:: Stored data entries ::
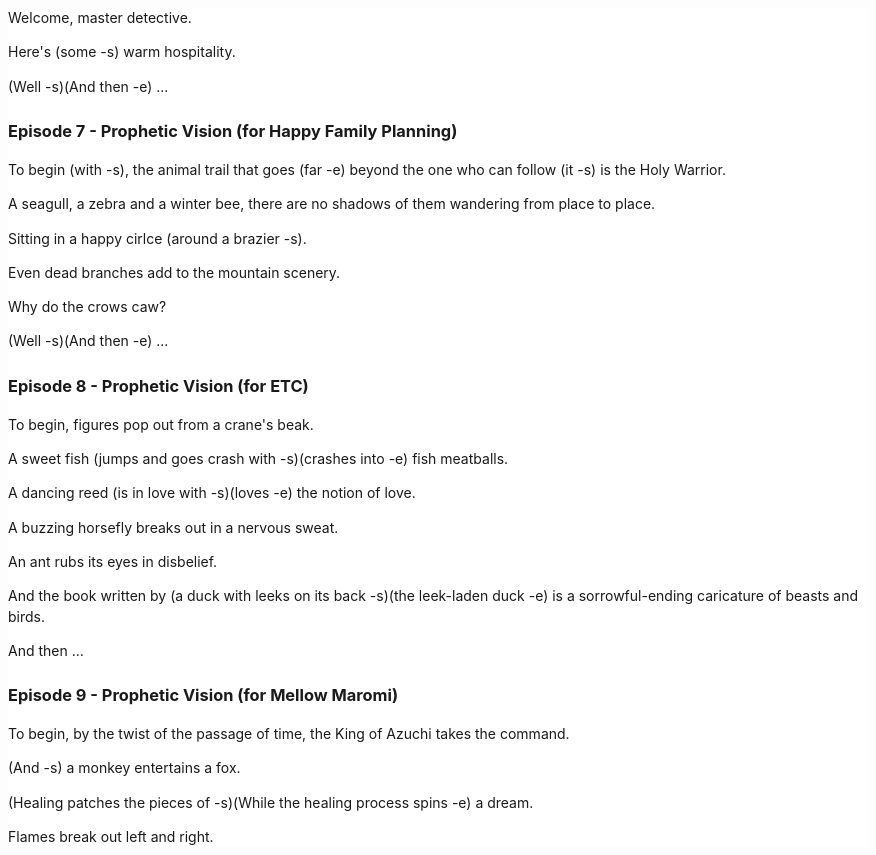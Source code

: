 Welcome, master detective.
</p>
<p>
Here&#39;s (some -s) warm hospitality.
</p>
<p>
(Well -s)(And then -e) ... 
</p>
<h3><a name="episode07" title="episode07"></a>Episode 7 - Prophetic Vision (for Happy Family Planning)</h3>
<p>
To begin (with -s), the animal trail that goes (far -e) beyond the one who can follow (it -s) is the Holy Warrior.
</p>
<p>
A seagull, a zebra and a winter bee, there are no shadows of them wandering from place to place.
</p>
<p>
Sitting in a happy cirlce (around a brazier -s).
</p>
<p>
Even dead branches add to the mountain scenery.
</p>
<p>
Why do the crows caw?
</p>
<p>
(Well -s)(And then -e) ...
</p>
<h3><a name="episode08" title="episode08"></a>Episode 8 - Prophetic Vision (for ETC)</h3>
<p>
To begin, figures pop out from a crane&#39;s beak.
</p>
<p>
A sweet fish (jumps and goes crash with -s)(crashes into -e) fish meatballs.
</p>
<p>
A dancing reed (is in love with -s)(loves -e) the notion of love.
</p>
<p>
A buzzing horsefly breaks out in a nervous sweat.
</p>
<p>
An ant rubs its eyes in disbelief.
</p>
<p>
And the book written by (a duck with leeks on its back -s)(the leek-laden duck -e) is a sorrowful-ending caricature of beasts and birds.
</p>
<p>
And then ...
</p>
<h3><a name="episode09" title="episode09"></a>Episode 9 - Prophetic Vision (for Mellow Maromi)</h3>
<p>
To begin, by the twist of the passage of time, the King of Azuchi takes the command.
</p>
<p>
(And -s) a monkey entertains a fox.
</p>
<p>
(Healing patches the pieces of -s)(While the healing process spins -e) a dream.
</p>
<p>
Flames break out left and right.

:: Exercise aim ::
Nothing but the lines from the one holding "To begin (with" to the end of the entries should be returned, each exactly as it stands.

:: Written response ::
To begin (with -s), the animal trail that goes (far -e) beyond the one who can follow (it -s) is the Holy Warrior.
</p>
<p>
A seagull, a zebra and a winter bee, there are no shadows of them wandering from place to place.
</p>
<p>
Sitting in a happy cirlce (around a brazier -s).
</p>
<p>
Even dead branches add to the mountain scenery.
</p>
<p>
Why do the crows caw?
</p>
<p>
(Well -s)(And then -e) ...
</p>
<h3><a name="episode08" title="episode08"></a>Episode 8 - Prophetic Vision (for ETC)</h3>
<p>
To begin, figures pop out from a crane&#39;s beak.
</p>
<p>
A sweet fish (jumps and goes crash with -s)(crashes into -e) fish meatballs.
</p>
<p>
A dancing reed (is in love with -s)(loves -e) the notion of love.
</p>
<p>
A buzzing horsefly breaks out in a nervous sweat.
</p>
<p>
An ant rubs its eyes in disbelief.
</p>
<p>
And the book written by (a duck with leeks on its back -s)(the leek-laden duck -e) is a sorrowful-ending caricature of beasts and birds.
</p>
<p>
And then ...
</p>
<h3><a name="episode09" title="episode09"></a>Episode 9 - Prophetic Vision (for Mellow Maromi)</h3>
<p>
To begin, by the twist of the passage of time, the King of Azuchi takes the command.
</p>
<p>
(And -s) a monkey entertains a fox.
</p>
<p>
(Healing patches the pieces of -s)(While the healing process spins -e) a dream.
</p>
<p>
Flames break out left and right.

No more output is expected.